__Exercise__. Starting at the line that contains "### 五、 投资组合风险声明", print every remaining line of the entries, unchanged, and output nothing more.

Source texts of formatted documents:
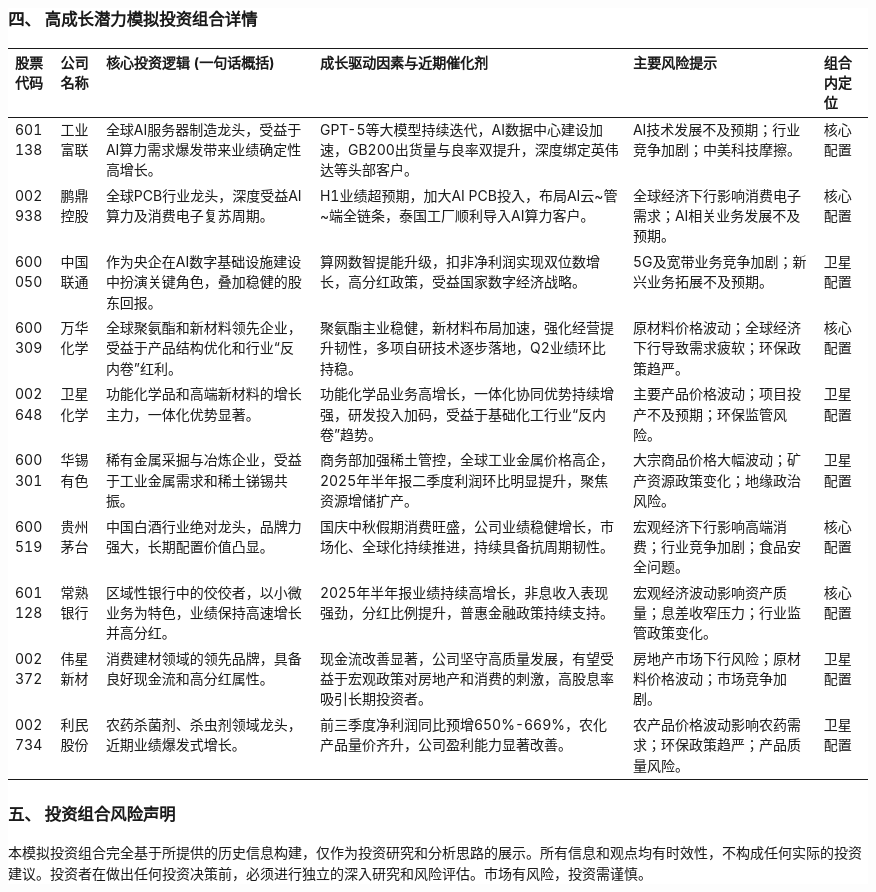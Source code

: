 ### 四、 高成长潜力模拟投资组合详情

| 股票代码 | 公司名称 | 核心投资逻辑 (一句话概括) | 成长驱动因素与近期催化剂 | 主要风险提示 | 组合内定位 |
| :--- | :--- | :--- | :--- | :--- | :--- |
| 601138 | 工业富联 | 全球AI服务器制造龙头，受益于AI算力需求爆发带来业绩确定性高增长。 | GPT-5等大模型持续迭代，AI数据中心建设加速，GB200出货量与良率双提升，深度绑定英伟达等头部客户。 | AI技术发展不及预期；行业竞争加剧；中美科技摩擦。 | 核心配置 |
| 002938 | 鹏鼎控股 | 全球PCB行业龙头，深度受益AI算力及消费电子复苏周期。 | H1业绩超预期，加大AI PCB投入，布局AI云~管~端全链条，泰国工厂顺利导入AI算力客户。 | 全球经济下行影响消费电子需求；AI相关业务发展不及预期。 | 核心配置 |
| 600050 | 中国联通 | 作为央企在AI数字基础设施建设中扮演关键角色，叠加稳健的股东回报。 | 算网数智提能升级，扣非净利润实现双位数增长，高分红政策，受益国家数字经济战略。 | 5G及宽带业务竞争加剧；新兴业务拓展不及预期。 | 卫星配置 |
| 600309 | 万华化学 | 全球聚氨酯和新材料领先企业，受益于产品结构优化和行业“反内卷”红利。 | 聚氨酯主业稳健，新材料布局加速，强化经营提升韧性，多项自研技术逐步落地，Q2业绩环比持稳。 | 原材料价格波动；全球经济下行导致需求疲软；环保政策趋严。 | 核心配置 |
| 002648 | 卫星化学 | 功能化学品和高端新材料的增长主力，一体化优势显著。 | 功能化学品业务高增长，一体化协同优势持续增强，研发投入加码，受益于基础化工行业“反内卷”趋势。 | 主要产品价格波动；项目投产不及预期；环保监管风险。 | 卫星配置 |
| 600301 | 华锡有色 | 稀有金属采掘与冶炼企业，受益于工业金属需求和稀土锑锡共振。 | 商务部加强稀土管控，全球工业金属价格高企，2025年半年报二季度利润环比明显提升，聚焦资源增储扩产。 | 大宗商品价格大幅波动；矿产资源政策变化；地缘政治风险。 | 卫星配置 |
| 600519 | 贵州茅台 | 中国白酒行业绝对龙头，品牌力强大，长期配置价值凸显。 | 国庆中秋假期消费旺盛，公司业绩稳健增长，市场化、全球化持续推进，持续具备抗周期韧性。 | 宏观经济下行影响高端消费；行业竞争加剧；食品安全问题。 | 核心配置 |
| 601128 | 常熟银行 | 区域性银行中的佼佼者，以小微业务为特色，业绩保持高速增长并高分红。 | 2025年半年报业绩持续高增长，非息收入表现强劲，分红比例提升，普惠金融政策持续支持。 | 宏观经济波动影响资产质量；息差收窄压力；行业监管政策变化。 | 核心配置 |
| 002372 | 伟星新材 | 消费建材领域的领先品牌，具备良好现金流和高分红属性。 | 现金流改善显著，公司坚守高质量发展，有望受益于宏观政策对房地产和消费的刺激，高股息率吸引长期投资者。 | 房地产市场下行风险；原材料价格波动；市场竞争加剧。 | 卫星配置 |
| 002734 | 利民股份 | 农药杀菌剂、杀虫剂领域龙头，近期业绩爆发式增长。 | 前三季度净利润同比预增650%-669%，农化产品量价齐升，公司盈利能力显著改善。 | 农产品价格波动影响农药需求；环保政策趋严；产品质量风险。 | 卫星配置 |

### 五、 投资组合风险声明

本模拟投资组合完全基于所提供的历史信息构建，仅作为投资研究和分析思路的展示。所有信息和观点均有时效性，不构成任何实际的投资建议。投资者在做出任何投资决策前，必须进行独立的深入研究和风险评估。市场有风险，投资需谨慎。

__Solution to this problem__.
### 五、 投资组合风险声明

本模拟投资组合完全基于所提供的历史信息构建，仅作为投资研究和分析思路的展示。所有信息和观点均有时效性，不构成任何实际的投资建议。投资者在做出任何投资决策前，必须进行独立的深入研究和风险评估。市场有风险，投资需谨慎。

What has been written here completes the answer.